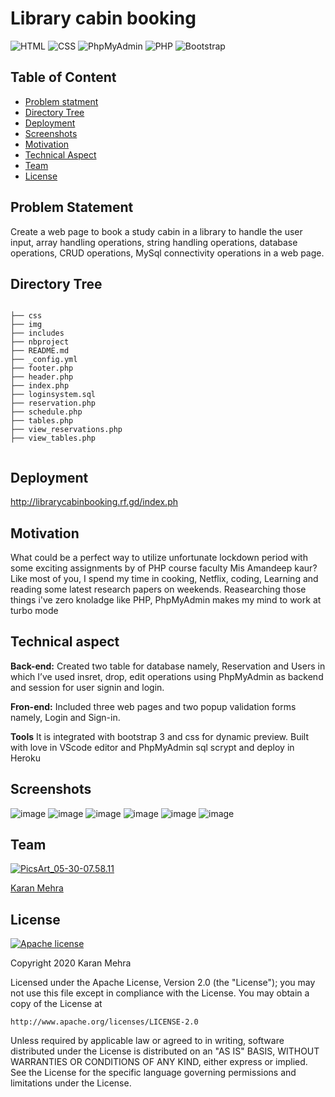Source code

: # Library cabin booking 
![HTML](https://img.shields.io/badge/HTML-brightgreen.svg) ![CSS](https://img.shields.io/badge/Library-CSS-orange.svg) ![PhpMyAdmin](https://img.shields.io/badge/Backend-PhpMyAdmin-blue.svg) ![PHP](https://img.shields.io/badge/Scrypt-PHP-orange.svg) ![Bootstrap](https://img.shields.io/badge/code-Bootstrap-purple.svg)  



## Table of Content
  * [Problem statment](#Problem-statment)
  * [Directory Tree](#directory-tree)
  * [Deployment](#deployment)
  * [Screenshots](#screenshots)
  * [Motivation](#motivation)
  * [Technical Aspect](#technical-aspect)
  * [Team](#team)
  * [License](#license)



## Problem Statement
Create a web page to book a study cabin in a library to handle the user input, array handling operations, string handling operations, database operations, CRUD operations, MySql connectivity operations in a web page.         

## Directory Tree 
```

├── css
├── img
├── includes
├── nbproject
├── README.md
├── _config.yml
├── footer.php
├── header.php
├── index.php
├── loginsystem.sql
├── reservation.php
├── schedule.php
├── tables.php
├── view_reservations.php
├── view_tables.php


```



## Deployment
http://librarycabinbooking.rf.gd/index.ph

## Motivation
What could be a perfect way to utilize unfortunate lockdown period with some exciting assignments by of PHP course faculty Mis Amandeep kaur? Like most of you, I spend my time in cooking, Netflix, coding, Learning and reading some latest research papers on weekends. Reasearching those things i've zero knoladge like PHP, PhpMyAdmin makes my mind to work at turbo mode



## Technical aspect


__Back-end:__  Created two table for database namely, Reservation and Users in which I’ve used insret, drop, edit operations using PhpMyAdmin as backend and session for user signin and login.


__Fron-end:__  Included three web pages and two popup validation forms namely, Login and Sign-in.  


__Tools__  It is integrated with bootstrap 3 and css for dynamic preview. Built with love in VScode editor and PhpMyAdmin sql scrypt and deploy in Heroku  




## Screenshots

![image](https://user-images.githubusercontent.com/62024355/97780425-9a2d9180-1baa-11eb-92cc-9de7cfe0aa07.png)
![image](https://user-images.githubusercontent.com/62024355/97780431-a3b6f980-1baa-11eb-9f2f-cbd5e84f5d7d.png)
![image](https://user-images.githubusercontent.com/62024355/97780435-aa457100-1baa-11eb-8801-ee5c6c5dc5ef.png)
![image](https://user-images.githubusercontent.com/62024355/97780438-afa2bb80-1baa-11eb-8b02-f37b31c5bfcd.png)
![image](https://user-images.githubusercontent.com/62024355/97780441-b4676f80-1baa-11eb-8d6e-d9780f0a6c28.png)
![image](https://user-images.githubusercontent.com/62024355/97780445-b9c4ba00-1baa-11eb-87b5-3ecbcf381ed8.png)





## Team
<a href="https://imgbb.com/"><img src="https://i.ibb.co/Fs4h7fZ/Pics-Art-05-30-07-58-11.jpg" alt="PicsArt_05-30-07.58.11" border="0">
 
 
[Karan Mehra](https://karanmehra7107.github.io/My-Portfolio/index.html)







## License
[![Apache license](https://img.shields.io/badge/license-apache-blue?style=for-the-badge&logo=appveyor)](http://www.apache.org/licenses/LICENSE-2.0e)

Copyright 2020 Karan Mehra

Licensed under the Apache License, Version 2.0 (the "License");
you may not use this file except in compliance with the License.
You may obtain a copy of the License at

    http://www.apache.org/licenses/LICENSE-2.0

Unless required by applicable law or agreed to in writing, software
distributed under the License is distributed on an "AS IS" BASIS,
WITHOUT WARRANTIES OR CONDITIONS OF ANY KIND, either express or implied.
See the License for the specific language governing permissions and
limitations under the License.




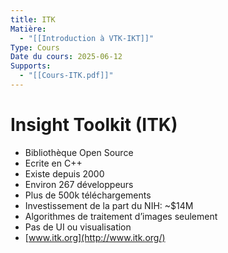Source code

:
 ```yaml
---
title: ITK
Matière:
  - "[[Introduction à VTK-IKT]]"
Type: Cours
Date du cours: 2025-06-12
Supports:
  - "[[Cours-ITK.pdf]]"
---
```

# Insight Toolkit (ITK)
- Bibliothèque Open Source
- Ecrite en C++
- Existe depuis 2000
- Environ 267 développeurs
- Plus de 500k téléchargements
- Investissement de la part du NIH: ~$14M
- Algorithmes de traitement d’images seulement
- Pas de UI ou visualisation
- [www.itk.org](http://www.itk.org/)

## Task objective
All lines from the beginning of the material above through the line holding "## Motivation" are to be given again exactly, and no others; pictures do not go in.

## Written answer
Source code

: # Library cabin booking 
![HTML](https://img.shields.io/badge/HTML-brightgreen.svg) ![CSS](https://img.shields.io/badge/Library-CSS-orange.svg) ![PhpMyAdmin](https://img.shields.io/badge/Backend-PhpMyAdmin-blue.svg) ![PHP](https://img.shields.io/badge/Scrypt-PHP-orange.svg) ![Bootstrap](https://img.shields.io/badge/code-Bootstrap-purple.svg)  



## Table of Content
  * [Problem statment](#Problem-statment)
  * [Directory Tree](#directory-tree)
  * [Deployment](#deployment)
  * [Screenshots](#screenshots)
  * [Motivation](#motivation)
  * [Technical Aspect](#technical-aspect)
  * [Team](#team)
  * [License](#license)



## Problem Statement
Create a web page to book a study cabin in a library to handle the user input, array handling operations, string handling operations, database operations, CRUD operations, MySql connectivity operations in a web page.         

## Directory Tree 
```

├── css
├── img
├── includes
├── nbproject
├── README.md
├── _config.yml
├── footer.php
├── header.php
├── index.php
├── loginsystem.sql
├── reservation.php
├── schedule.php
├── tables.php
├── view_reservations.php
├── view_tables.php


```



## Deployment
http://librarycabinbooking.rf.gd/index.ph

## Motivation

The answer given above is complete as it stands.